Rising Demand for Charter Empowers Jet Owners
This could be a great time to renegotiate your management contract.
Charter demand is at an all-time high. Avinode’s data is showing double-digit jumps in requests for trips on short notice (within four days); major operators report holiday bookings are already near capacity; and TraqPak predicts December charter traffic will be some 10 percent above 2019’s, the previous highwater mark. Providers are hungry for lift, and for owners with jets on charter certificates, that means now is a great time to re-examine management contracts and ensure you’re getting an equitable return for the charter time your aircraft accrues—either with your current management company or through an alternate opportunity.
“Owners are in the driver’s seat,” says Nick Tarascio, CEO of charter management company Ventura Air Services. “If there is anything they don't like about their current management structure, there's never been a better time to explore alternatives and try to set up a more ideal structure that can carry them for the next three to five years.”
Brandon Greene at FlyExclusive, a major fleet owner/operator, agrees. “This is an opportunity for the owner to negotiate more favorable terms tied to the access they’re providing to the operator,” he says, quickly adding a critical caveat: “[agreements] should always be a win/win for the operator and owner.”
Meanwhile, some operators looking for novel ways to add quality lift—Ventura and FlyExclusive among them—have rolled out leaseback and lease-like programs offering a new take on standard triple net lease arrangements, which cover operational, tax, and insurance costs—the triple net—plus provide lease payments. These new leaseback programs provide all the triple net lease basics, while also giving owners access to a fleet of jets, or their own, at low hourly rates, in exchange for operational control of their aircraft.
Ventura, based at Republic Airport in Farmingdale, New York, offers a lease program for Cessna Citation Excel/XLS and Challenger 604/605 owners—the primary aircraft models it operates for charter. Ventura covers the cost of crews, maintenance, and insurance; shares charter revenue with owners; and provides them access to their aircraft for a negotiated number of days per year. When they fly, owners pay only crew costs and direct operating expenses.
“We take on the majority of the risk and the cost of aircraft management,” Tarascio said. For owners, “the potential is significant and the risk is nearly eliminated.”
Prospective buyers, meanwhile, can purchase a refurbished aircraft from the FlyExclusive fleet, or one the company is acquiring, and lease it back at the same terms offered to owners. (Fleet age averages 15 years, and the prices of aircraft recently for sale ranged from about $2.9 million to $6.2 million.) FlyExclusive will also work with prospective buyers and their representatives to identify aircraft suitable for its fleet and lease them once they’re acquired.
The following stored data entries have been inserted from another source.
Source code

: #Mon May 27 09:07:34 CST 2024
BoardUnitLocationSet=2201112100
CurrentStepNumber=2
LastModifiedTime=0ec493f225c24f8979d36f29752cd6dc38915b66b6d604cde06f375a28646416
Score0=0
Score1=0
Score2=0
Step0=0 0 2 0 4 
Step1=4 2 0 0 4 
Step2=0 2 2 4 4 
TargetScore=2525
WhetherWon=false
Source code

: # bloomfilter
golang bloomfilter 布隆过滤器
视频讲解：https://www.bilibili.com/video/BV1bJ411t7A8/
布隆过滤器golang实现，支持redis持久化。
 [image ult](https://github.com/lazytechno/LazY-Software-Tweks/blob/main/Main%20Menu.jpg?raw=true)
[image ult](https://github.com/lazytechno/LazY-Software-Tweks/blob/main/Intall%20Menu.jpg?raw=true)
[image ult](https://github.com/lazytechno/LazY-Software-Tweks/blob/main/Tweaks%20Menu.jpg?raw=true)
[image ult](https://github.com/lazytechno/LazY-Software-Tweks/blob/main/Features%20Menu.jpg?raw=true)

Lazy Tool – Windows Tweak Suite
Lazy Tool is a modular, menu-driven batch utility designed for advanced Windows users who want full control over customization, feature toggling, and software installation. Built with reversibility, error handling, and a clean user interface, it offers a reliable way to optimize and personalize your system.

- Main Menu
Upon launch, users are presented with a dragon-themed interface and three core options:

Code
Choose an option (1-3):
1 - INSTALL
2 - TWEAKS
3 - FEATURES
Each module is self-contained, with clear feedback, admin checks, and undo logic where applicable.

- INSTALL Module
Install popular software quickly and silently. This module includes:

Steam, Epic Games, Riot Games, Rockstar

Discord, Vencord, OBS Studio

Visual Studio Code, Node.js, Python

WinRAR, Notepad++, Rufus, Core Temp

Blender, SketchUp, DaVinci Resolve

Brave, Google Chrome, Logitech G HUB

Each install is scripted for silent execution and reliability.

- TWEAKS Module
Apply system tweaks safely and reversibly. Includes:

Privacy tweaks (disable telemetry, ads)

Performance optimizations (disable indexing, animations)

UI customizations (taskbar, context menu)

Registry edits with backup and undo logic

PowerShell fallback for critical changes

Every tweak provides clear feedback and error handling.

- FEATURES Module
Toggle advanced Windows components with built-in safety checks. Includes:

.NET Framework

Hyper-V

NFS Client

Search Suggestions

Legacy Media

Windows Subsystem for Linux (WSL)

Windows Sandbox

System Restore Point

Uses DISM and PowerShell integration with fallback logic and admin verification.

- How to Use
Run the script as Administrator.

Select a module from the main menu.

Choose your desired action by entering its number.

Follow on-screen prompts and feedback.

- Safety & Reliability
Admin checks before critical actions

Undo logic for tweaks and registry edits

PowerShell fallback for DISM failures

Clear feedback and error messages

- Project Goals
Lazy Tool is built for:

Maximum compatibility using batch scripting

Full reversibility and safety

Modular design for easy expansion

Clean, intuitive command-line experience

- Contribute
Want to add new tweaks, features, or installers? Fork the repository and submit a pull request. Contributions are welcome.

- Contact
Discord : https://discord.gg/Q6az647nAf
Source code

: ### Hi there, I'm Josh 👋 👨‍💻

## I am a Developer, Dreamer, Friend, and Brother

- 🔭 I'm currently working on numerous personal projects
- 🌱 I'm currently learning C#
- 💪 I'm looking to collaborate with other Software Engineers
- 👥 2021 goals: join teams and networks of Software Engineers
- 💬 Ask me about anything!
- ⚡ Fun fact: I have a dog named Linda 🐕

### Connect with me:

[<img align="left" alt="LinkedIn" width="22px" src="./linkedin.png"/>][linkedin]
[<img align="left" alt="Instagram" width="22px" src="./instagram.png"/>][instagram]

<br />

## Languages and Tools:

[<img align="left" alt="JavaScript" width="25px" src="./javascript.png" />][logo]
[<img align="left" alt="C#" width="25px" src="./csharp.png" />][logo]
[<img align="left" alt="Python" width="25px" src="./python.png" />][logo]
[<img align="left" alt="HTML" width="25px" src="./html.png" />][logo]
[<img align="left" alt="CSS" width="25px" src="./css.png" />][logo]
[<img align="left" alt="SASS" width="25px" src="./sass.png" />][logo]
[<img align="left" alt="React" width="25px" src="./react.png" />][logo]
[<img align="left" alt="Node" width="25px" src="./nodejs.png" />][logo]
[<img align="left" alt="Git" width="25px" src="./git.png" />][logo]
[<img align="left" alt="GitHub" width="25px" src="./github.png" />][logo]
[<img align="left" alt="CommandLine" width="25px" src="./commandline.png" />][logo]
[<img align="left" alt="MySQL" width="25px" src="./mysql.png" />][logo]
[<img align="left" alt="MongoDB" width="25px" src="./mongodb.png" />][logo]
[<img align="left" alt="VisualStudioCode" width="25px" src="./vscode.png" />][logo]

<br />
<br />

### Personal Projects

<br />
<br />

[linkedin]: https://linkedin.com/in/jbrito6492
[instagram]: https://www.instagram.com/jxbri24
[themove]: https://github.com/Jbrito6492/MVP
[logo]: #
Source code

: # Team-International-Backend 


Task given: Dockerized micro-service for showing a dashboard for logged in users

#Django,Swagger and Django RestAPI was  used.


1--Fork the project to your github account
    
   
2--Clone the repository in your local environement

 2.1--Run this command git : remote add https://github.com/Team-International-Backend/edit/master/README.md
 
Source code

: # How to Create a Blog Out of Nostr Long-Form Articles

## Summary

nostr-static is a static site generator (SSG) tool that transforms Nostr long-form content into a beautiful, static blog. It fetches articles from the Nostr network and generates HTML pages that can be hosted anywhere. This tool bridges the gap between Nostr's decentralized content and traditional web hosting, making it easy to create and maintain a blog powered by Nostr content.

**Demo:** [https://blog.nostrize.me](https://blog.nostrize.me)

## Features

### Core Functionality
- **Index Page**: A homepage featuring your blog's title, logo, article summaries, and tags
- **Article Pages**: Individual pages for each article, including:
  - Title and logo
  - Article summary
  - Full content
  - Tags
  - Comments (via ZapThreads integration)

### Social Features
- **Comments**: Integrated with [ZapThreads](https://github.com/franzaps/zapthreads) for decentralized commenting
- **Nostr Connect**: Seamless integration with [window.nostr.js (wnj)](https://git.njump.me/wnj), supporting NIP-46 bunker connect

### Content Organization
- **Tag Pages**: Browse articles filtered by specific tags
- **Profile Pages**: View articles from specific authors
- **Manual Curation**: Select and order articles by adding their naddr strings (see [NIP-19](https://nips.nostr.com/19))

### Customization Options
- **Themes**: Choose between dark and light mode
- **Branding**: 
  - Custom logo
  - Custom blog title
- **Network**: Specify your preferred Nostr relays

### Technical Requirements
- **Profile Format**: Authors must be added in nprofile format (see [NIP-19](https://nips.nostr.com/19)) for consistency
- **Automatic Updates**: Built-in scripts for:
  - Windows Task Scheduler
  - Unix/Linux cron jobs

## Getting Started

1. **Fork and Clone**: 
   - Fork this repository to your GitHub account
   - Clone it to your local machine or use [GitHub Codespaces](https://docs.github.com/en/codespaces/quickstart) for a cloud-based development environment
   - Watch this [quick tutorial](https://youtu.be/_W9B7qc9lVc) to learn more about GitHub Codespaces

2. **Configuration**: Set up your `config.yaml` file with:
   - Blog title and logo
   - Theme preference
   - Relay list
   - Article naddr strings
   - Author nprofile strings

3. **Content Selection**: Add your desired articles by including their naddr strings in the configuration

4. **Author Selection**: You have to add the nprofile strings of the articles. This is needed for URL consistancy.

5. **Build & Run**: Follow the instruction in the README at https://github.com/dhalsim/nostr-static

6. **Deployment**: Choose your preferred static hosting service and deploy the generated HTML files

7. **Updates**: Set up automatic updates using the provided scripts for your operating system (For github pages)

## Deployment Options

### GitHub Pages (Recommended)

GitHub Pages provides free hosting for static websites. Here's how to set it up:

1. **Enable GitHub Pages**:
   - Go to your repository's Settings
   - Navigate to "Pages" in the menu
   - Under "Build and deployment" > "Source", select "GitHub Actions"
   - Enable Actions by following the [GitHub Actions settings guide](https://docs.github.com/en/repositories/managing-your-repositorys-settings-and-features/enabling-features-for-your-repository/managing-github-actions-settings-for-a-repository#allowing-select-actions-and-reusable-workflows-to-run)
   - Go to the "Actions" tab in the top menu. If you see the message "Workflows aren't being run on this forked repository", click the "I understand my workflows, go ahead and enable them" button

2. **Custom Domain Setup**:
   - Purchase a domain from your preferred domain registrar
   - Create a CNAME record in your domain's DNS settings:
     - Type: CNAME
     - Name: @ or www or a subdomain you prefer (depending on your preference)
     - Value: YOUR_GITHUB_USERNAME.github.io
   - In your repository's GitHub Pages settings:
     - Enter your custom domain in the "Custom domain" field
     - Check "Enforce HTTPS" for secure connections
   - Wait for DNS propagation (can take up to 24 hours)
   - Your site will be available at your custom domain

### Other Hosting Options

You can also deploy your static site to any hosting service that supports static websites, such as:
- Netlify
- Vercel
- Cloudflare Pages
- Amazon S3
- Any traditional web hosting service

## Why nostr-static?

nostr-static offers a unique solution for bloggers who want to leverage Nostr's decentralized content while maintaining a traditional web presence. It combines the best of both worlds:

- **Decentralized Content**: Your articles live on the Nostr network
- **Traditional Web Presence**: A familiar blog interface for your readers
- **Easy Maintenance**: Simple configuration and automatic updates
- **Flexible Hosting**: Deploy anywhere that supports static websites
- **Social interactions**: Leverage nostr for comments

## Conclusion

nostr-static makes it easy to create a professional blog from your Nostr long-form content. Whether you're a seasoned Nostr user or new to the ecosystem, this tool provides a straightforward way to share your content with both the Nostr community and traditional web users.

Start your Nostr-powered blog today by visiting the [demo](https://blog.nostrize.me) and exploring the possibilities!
California charter management firm Jet Edge this year introduced AdvantEdge, a three-tiered block-charter program for jet owners that guarantees revenue minimums in return for the exclusive use of their aircraft for a set number of weeks per year. “Tell us when you are not using your aircraft and we will charter it,” says CEO Bill Papariella. “It’s like Airbnb.”
Edge 250+ provides a minimum of 250 hours of charter in return for 14 weeks of access to owners’ aircraft; Edge 500+ doubles those figures while Edge 900 delivers 900 charter hours in exchange for the exclusive use of the aircraft all year. AdvantEdge members can charter aircraft from Jet Edge at preferred rates and change programs if needed.
Meanwhile, the search for lift goes on at charter management companies, putting owners of the most in-demand jets who prefer more conventional management contracts in command. The most in-demand platforms today include the Gulfstream GIV and G450; Cessna Citation CJ3, CJ4, Excel, and X; and Challenger 300/604/605.
But the goal should be an equitable and reasonable agreement. “Meeting with management company leaders and talking about what the next couple of years will look like is critical,” advises Tarascio from Ventura, which also has conventional management contracts. “This is where new and more favorable structures can be set up. It is clear that no one wins by chasing dollars in this industry.”